== Assignment ==
Every line of the material below should be copied exactly.
──────
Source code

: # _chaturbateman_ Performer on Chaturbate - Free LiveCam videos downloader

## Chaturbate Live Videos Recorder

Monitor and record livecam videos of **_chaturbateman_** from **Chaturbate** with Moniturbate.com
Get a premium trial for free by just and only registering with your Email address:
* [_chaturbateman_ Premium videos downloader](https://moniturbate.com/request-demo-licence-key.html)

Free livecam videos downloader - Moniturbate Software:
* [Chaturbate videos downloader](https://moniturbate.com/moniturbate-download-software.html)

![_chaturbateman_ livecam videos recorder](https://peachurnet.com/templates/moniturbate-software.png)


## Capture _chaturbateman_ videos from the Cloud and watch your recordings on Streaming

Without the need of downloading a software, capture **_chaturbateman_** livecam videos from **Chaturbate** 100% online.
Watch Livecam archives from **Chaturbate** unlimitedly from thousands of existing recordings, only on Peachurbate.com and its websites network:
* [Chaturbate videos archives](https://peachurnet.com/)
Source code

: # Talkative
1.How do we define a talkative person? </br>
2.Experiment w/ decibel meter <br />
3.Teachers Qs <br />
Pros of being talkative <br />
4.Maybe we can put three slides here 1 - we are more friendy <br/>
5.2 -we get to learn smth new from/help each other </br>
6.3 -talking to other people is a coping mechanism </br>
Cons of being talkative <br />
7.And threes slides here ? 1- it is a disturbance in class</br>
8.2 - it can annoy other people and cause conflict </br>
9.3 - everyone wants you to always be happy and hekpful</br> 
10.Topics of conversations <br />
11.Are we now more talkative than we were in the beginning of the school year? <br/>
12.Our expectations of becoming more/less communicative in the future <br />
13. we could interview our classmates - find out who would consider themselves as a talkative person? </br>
──────
== Answer to the problem ==
Source code

: # _chaturbateman_ Performer on Chaturbate - Free LiveCam videos downloader

## Chaturbate Live Videos Recorder

Monitor and record livecam videos of **_chaturbateman_** from **Chaturbate** with Moniturbate.com
Get a premium trial for free by just and only registering with your Email address:
* [_chaturbateman_ Premium videos downloader](https://moniturbate.com/request-demo-licence-key.html)

Free livecam videos downloader - Moniturbate Software:
* [Chaturbate videos downloader](https://moniturbate.com/moniturbate-download-software.html)

![_chaturbateman_ livecam videos recorder](https://peachurnet.com/templates/moniturbate-software.png)


## Capture _chaturbateman_ videos from the Cloud and watch your recordings on Streaming

Without the need of downloading a software, capture **_chaturbateman_** livecam videos from **Chaturbate** 100% online.
Watch Livecam archives from **Chaturbate** unlimitedly from thousands of existing recordings, only on Peachurbate.com and its websites network:
* [Chaturbate videos archives](https://peachurnet.com/)
Source code

: # Talkative
1.How do we define a talkative person? </br>
2.Experiment w/ decibel meter <br />
3.Teachers Qs <br />
Pros of being talkative <br />
4.Maybe we can put three slides here 1 - we are more friendy <br/>
5.2 -we get to learn smth new from/help each other </br>
6.3 -talking to other people is a coping mechanism </br>
Cons of being talkative <br />
7.And threes slides here ? 1- it is a disturbance in class</br>
8.2 - it can annoy other people and cause conflict </br>
9.3 - everyone wants you to always be happy and hekpful</br> 
10.Topics of conversations <br />
11.Are we now more talkative than we were in the beginning of the school year? <br/>
12.Our expectations of becoming more/less communicative in the future <br />
13. we could interview our classmates - find out who would consider themselves as a talkative person? </br>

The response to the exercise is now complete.